Karanlık yollarda ışığı bulma umuduyla yürürken her zaman Tanrı’ya güvenebiliriz. Mezmur yazarının dediği gibi, “Karanlık ölüm vadisinden geçsek bile korkmayız, çünkü Tanrımız bizimledir ve O’nun değneği güven verir bize.”
Tanrı’nın yardımı ne erken gelir ne de gecikir.
Karanlıktayken güvenene ne mutlu!
Güveninin boşa çıkmayacağını bilene ne mutlu!
Rab teselli bekleyen ezik yürekler için sığınak, sıkıntılı günlerde bir kaledir (Mez.9:9). Hayat ne kadar fırtınalarla dolu olsa da sığınacak bir kalemiz vardır, korkmayız. Orada dinlenip derin derin soluklanabiliriz. Kötülüğün o kaleye asla giremeyeceğini biliriz. Orada sadece huzur ve esenlik egemendir. Karmaşanın ortasında bile sakinlik içinde durabilir ve O’nun sevgisinden ve lütfundan doyasıya tadabiliriz.

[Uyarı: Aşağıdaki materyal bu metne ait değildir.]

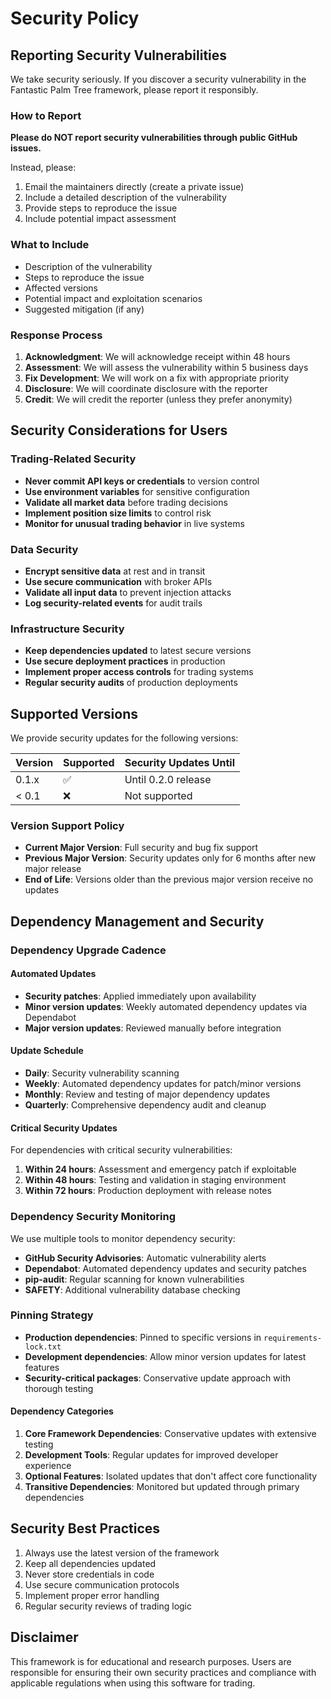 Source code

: # Security Policy

## Reporting Security Vulnerabilities

We take security seriously. If you discover a security vulnerability in the Fantastic Palm Tree framework, please report it responsibly.

### How to Report
**Please do NOT report security vulnerabilities through public GitHub issues.**

Instead, please:
1. Email the maintainers directly (create a private issue)
2. Include a detailed description of the vulnerability
3. Provide steps to reproduce the issue
4. Include potential impact assessment

### What to Include
- Description of the vulnerability
- Steps to reproduce the issue
- Affected versions
- Potential impact and exploitation scenarios
- Suggested mitigation (if any)

### Response Process
1. **Acknowledgment**: We will acknowledge receipt within 48 hours
2. **Assessment**: We will assess the vulnerability within 5 business days
3. **Fix Development**: We will work on a fix with appropriate priority
4. **Disclosure**: We will coordinate disclosure with the reporter
5. **Credit**: We will credit the reporter (unless they prefer anonymity)

## Security Considerations for Users

### Trading-Related Security
- **Never commit API keys or credentials** to version control
- **Use environment variables** for sensitive configuration
- **Validate all market data** before trading decisions
- **Implement position size limits** to control risk
- **Monitor for unusual trading behavior** in live systems

### Data Security
- **Encrypt sensitive data** at rest and in transit
- **Use secure communication** with broker APIs
- **Validate all input data** to prevent injection attacks
- **Log security-related events** for audit trails

### Infrastructure Security
- **Keep dependencies updated** to latest secure versions
- **Use secure deployment practices** in production
- **Implement proper access controls** for trading systems
- **Regular security audits** of production deployments

## Supported Versions
We provide security updates for the following versions:

| Version | Supported          | Security Updates Until |
| ------- | ------------------ | ---------------------- |
| 0.1.x   | :white_check_mark: | Until 0.2.0 release   |
| < 0.1   | :x:                | Not supported          |

### Version Support Policy
- **Current Major Version**: Full security and bug fix support
- **Previous Major Version**: Security updates only for 6 months after new major release
- **End of Life**: Versions older than the previous major version receive no updates

## Dependency Management and Security

### Dependency Upgrade Cadence

#### Automated Updates
- **Security patches**: Applied immediately upon availability
- **Minor version updates**: Weekly automated dependency updates via Dependabot
- **Major version updates**: Reviewed manually before integration

#### Update Schedule
- **Daily**: Security vulnerability scanning
- **Weekly**: Automated dependency updates for patch/minor versions
- **Monthly**: Review and testing of major dependency updates
- **Quarterly**: Comprehensive dependency audit and cleanup

#### Critical Security Updates
For dependencies with critical security vulnerabilities:
1. **Within 24 hours**: Assessment and emergency patch if exploitable
2. **Within 48 hours**: Testing and validation in staging environment
3. **Within 72 hours**: Production deployment with release notes

### Dependency Security Monitoring
We use multiple tools to monitor dependency security:

- **GitHub Security Advisories**: Automatic vulnerability alerts
- **Dependabot**: Automated dependency updates and security patches
- **pip-audit**: Regular scanning for known vulnerabilities
- **SAFETY**: Additional vulnerability database checking

### Pinning Strategy
- **Production dependencies**: Pinned to specific versions in `requirements-lock.txt`
- **Development dependencies**: Allow minor version updates for latest features
- **Security-critical packages**: Conservative update approach with thorough testing

#### Dependency Categories
1. **Core Framework Dependencies**: Conservative updates with extensive testing
2. **Development Tools**: Regular updates for improved developer experience
3. **Optional Features**: Isolated updates that don't affect core functionality
4. **Transitive Dependencies**: Monitored but updated through primary dependencies

## Security Best Practices
1. Always use the latest version of the framework
2. Keep all dependencies updated
3. Never store credentials in code
4. Use secure communication protocols
5. Implement proper error handling
6. Regular security reviews of trading logic

## Disclaimer
This framework is for educational and research purposes. Users are responsible for ensuring their own security practices and compliance with applicable regulations when using this software for trading.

Rab, huzurunda geçirilen bir saat
Bizi değiştirmek için ne kadar da yararlıdır.
Göğsümüzdeki ağır yükleri kaldırırsın.
Susuzluktan kavrulan yerleri gürül gürül akan sularınla tazelersin.
Diz çöktüğümüzde, çevremizdeki her şey küçülür gibidir.
Ayağa kalktığımızda uzak ve yakınımızdaki her şey güneş ışığıyla aydınlanır;
Diz çöktüğümüzde ne kadar da zayıfızdır;
Ayağa kalktığımızda ise güçle dolarız!
Neden daima güçlü kalmaz,
Kendimize ve başkalarına bu kötülüğü yaparız?
Bazen kaygıları taşıyamayacak hale geliriz,
Neden güçsüz, yüreksiz, kaygılı ya da sıkıntılı olmak yerine,
Sana dua ederek sevinç, güç ve cesaret bulmayalım?2
R.C. Trench’in yukarıdaki alıntıda da belirttiği gibi, Rab’bin huzurunda dua ederek durmak, tüm yüklerimizi O’na bırakmak, sabırla Tanrı’nın hayatımızda ve iç varlığımızda çalışmasını beklemek, bizi teselli edilmenin yollarında tutacaktır. Zaman, yukarıda da belirtildiği gibi, tek başına teselli kaynağı değildir, Rab’den teselli alabilmemiz için ihtiyacımız olan bir süreçtir. Teselli edilmek anlık bir olay değildir. Bu nedenle sabırla beklemek ve adım adım ilerlemek önemlidir.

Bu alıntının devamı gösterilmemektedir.